▶ _EXERCISE INSTRUCTIONS_
Please print all the lines below exactly as they are written.

▶ _DATASET ENTRIES_
*** Block opens ***

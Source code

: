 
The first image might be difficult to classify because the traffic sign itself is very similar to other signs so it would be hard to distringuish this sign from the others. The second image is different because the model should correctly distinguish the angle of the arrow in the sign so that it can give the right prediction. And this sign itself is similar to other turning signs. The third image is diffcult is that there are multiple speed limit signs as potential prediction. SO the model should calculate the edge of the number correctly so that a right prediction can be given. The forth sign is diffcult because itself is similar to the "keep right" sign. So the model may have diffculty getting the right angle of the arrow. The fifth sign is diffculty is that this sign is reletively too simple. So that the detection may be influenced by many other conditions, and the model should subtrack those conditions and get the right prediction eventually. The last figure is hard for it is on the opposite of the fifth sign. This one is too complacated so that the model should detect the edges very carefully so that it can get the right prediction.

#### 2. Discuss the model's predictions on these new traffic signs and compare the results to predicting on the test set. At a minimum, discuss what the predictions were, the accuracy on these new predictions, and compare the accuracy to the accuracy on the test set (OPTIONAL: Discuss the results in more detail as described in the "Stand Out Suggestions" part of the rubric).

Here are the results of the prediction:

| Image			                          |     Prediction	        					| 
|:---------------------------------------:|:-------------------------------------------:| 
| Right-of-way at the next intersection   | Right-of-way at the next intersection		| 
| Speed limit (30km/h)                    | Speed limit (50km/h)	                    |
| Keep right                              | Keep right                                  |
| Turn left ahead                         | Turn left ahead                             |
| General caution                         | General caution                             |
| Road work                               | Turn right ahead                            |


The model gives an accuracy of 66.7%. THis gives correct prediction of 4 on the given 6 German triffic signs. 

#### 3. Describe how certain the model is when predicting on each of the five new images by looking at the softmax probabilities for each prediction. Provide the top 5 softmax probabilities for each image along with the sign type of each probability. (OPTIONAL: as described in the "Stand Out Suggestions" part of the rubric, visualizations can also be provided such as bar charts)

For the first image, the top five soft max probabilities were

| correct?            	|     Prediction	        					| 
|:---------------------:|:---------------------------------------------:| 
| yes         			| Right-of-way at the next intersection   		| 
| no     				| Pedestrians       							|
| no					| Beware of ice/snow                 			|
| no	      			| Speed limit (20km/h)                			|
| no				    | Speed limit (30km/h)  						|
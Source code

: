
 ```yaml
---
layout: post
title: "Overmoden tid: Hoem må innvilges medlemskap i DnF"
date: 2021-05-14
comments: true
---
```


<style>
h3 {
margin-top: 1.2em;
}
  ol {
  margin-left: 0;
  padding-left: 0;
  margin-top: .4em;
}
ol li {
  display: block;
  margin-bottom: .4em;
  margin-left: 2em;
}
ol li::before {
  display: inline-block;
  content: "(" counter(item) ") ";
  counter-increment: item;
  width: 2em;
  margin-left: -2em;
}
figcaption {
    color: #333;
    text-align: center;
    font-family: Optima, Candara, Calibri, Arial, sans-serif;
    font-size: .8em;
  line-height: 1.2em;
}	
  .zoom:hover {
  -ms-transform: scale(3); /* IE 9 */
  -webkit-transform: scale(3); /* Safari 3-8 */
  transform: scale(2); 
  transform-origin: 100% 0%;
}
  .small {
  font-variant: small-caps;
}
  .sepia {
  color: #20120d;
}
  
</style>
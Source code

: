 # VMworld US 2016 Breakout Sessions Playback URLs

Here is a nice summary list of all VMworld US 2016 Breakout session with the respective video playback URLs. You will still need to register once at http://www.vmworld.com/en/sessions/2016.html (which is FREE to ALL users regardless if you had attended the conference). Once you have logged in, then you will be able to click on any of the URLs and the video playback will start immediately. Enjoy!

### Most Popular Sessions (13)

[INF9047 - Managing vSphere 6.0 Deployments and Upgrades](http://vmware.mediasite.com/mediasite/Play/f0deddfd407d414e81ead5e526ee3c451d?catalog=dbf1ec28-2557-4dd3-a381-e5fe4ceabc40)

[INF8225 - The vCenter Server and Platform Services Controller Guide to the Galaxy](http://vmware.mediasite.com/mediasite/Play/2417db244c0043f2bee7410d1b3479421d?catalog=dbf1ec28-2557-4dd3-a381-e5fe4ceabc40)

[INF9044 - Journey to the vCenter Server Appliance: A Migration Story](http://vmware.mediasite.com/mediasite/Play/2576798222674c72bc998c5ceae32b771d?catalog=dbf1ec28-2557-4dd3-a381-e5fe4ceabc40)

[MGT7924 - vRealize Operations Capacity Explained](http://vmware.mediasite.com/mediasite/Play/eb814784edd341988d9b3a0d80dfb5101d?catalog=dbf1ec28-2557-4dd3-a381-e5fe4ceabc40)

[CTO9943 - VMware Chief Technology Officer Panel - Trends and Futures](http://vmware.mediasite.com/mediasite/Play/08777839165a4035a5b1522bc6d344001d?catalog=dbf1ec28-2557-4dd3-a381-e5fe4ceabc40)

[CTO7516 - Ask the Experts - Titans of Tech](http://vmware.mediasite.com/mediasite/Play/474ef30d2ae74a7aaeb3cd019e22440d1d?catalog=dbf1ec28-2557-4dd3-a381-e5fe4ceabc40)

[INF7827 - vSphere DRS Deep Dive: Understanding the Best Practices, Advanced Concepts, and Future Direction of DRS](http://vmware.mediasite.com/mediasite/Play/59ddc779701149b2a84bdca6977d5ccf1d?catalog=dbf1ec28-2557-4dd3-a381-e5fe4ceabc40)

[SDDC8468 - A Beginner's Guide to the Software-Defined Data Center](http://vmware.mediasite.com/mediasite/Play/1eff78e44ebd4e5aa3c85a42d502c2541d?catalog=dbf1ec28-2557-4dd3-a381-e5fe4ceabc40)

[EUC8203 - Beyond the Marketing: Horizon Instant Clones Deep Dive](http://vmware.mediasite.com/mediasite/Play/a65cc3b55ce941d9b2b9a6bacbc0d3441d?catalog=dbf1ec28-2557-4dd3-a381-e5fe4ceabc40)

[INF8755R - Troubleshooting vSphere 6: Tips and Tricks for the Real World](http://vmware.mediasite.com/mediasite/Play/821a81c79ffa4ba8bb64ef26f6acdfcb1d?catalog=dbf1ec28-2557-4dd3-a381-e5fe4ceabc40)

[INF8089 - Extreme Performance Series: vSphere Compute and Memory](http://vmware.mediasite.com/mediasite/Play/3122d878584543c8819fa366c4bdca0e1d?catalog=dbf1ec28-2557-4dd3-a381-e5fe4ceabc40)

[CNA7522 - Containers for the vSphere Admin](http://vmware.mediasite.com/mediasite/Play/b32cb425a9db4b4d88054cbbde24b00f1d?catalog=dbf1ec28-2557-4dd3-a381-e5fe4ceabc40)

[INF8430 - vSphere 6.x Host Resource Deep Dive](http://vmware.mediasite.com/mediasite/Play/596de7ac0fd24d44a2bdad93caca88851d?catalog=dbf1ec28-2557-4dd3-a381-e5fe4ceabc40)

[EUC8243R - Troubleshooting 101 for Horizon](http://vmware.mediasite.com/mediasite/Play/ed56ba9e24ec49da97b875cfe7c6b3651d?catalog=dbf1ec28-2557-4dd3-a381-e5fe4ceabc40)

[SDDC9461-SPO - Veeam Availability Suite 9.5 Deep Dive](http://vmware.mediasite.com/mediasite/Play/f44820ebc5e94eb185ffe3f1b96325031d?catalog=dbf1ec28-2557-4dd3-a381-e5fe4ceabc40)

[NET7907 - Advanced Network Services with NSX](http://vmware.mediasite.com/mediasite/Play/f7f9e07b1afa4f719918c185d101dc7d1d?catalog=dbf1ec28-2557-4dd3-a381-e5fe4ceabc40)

*** Block closes ***

▶ _ANSWER SPACE_
Source code

: 
The first image might be difficult to classify because the traffic sign itself is very similar to other signs so it would be hard to distringuish this sign from the others. The second image is different because the model should correctly distinguish the angle of the arrow in the sign so that it can give the right prediction. And this sign itself is similar to other turning signs. The third image is diffcult is that there are multiple speed limit signs as potential prediction. SO the model should calculate the edge of the number correctly so that a right prediction can be given. The forth sign is diffcult because itself is similar to the "keep right" sign. So the model may have diffculty getting the right angle of the arrow. The fifth sign is diffculty is that this sign is reletively too simple. So that the detection may be influenced by many other conditions, and the model should subtrack those conditions and get the right prediction eventually. The last figure is hard for it is on the opposite of the fifth sign. This one is too complacated so that the model should detect the edges very carefully so that it can get the right prediction.

#### 2. Discuss the model's predictions on these new traffic signs and compare the results to predicting on the test set. At a minimum, discuss what the predictions were, the accuracy on these new predictions, and compare the accuracy to the accuracy on the test set (OPTIONAL: Discuss the results in more detail as described in the "Stand Out Suggestions" part of the rubric).

Here are the results of the prediction:

| Image			                          |     Prediction	        					| 
|:---------------------------------------:|:-------------------------------------------:| 
| Right-of-way at the next intersection   | Right-of-way at the next intersection		| 
| Speed limit (30km/h)                    | Speed limit (50km/h)	                    |
| Keep right                              | Keep right                                  |
| Turn left ahead                         | Turn left ahead                             |
| General caution                         | General caution                             |
| Road work                               | Turn right ahead                            |


The model gives an accuracy of 66.7%. THis gives correct prediction of 4 on the given 6 German triffic signs. 

#### 3. Describe how certain the model is when predicting on each of the five new images by looking at the softmax probabilities for each prediction. Provide the top 5 softmax probabilities for each image along with the sign type of each probability. (OPTIONAL: as described in the "Stand Out Suggestions" part of the rubric, visualizations can also be provided such as bar charts)

For the first image, the top five soft max probabilities were

| correct?            	|     Prediction	        					| 
|:---------------------:|:---------------------------------------------:| 
| yes         			| Right-of-way at the next intersection   		| 
| no     				| Pedestrians       							|
| no					| Beware of ice/snow                 			|
| no	      			| Speed limit (20km/h)                			|
| no				    | Speed limit (30km/h)  						|
Source code

:
 ```yaml
---
layout: post
title: "Overmoden tid: Hoem må innvilges medlemskap i DnF"
date: 2021-05-14
comments: true
---
```


<style>
h3 {
margin-top: 1.2em;
}
  ol {
  margin-left: 0;
  padding-left: 0;
  margin-top: .4em;
}
ol li {
  display: block;
  margin-bottom: .4em;
  margin-left: 2em;
}
ol li::before {
  display: inline-block;
  content: "(" counter(item) ") ";
  counter-increment: item;
  width: 2em;
  margin-left: -2em;
}
figcaption {
    color: #333;
    text-align: center;
    font-family: Optima, Candara, Calibri, Arial, sans-serif;
    font-size: .8em;
  line-height: 1.2em;
}	
  .zoom:hover {
  -ms-transform: scale(3); /* IE 9 */
  -webkit-transform: scale(3); /* Safari 3-8 */
  transform: scale(2); 
  transform-origin: 100% 0%;
}
  .small {
  font-variant: small-caps;
}
  .sepia {
  color: #20120d;
}
  
</style>
Source code

: # VMworld US 2016 Breakout Sessions Playback URLs

Here is a nice summary list of all VMworld US 2016 Breakout session with the respective video playback URLs. You will still need to register once at http://www.vmworld.com/en/sessions/2016.html (which is FREE to ALL users regardless if you had attended the conference). Once you have logged in, then you will be able to click on any of the URLs and the video playback will start immediately. Enjoy!

### Most Popular Sessions (13)

[INF9047 - Managing vSphere 6.0 Deployments and Upgrades](http://vmware.mediasite.com/mediasite/Play/f0deddfd407d414e81ead5e526ee3c451d?catalog=dbf1ec28-2557-4dd3-a381-e5fe4ceabc40)

[INF8225 - The vCenter Server and Platform Services Controller Guide to the Galaxy](http://vmware.mediasite.com/mediasite/Play/2417db244c0043f2bee7410d1b3479421d?catalog=dbf1ec28-2557-4dd3-a381-e5fe4ceabc40)

[INF9044 - Journey to the vCenter Server Appliance: A Migration Story](http://vmware.mediasite.com/mediasite/Play/2576798222674c72bc998c5ceae32b771d?catalog=dbf1ec28-2557-4dd3-a381-e5fe4ceabc40)

[MGT7924 - vRealize Operations Capacity Explained](http://vmware.mediasite.com/mediasite/Play/eb814784edd341988d9b3a0d80dfb5101d?catalog=dbf1ec28-2557-4dd3-a381-e5fe4ceabc40)

[CTO9943 - VMware Chief Technology Officer Panel - Trends and Futures](http://vmware.mediasite.com/mediasite/Play/08777839165a4035a5b1522bc6d344001d?catalog=dbf1ec28-2557-4dd3-a381-e5fe4ceabc40)

[CTO7516 - Ask the Experts - Titans of Tech](http://vmware.mediasite.com/mediasite/Play/474ef30d2ae74a7aaeb3cd019e22440d1d?catalog=dbf1ec28-2557-4dd3-a381-e5fe4ceabc40)

[INF7827 - vSphere DRS Deep Dive: Understanding the Best Practices, Advanced Concepts, and Future Direction of DRS](http://vmware.mediasite.com/mediasite/Play/59ddc779701149b2a84bdca6977d5ccf1d?catalog=dbf1ec28-2557-4dd3-a381-e5fe4ceabc40)

[SDDC8468 - A Beginner's Guide to the Software-Defined Data Center](http://vmware.mediasite.com/mediasite/Play/1eff78e44ebd4e5aa3c85a42d502c2541d?catalog=dbf1ec28-2557-4dd3-a381-e5fe4ceabc40)

[EUC8203 - Beyond the Marketing: Horizon Instant Clones Deep Dive](http://vmware.mediasite.com/mediasite/Play/a65cc3b55ce941d9b2b9a6bacbc0d3441d?catalog=dbf1ec28-2557-4dd3-a381-e5fe4ceabc40)

[INF8755R - Troubleshooting vSphere 6: Tips and Tricks for the Real World](http://vmware.mediasite.com/mediasite/Play/821a81c79ffa4ba8bb64ef26f6acdfcb1d?catalog=dbf1ec28-2557-4dd3-a381-e5fe4ceabc40)

[INF8089 - Extreme Performance Series: vSphere Compute and Memory](http://vmware.mediasite.com/mediasite/Play/3122d878584543c8819fa366c4bdca0e1d?catalog=dbf1ec28-2557-4dd3-a381-e5fe4ceabc40)

[CNA7522 - Containers for the vSphere Admin](http://vmware.mediasite.com/mediasite/Play/b32cb425a9db4b4d88054cbbde24b00f1d?catalog=dbf1ec28-2557-4dd3-a381-e5fe4ceabc40)

[INF8430 - vSphere 6.x Host Resource Deep Dive](http://vmware.mediasite.com/mediasite/Play/596de7ac0fd24d44a2bdad93caca88851d?catalog=dbf1ec28-2557-4dd3-a381-e5fe4ceabc40)

[EUC8243R - Troubleshooting 101 for Horizon](http://vmware.mediasite.com/mediasite/Play/ed56ba9e24ec49da97b875cfe7c6b3651d?catalog=dbf1ec28-2557-4dd3-a381-e5fe4ceabc40)

[SDDC9461-SPO - Veeam Availability Suite 9.5 Deep Dive](http://vmware.mediasite.com/mediasite/Play/f44820ebc5e94eb185ffe3f1b96325031d?catalog=dbf1ec28-2557-4dd3-a381-e5fe4ceabc40)

[NET7907 - Advanced Network Services with NSX](http://vmware.mediasite.com/mediasite/Play/f7f9e07b1afa4f719918c185d101dc7d1d?catalog=dbf1ec28-2557-4dd3-a381-e5fe4ceabc40)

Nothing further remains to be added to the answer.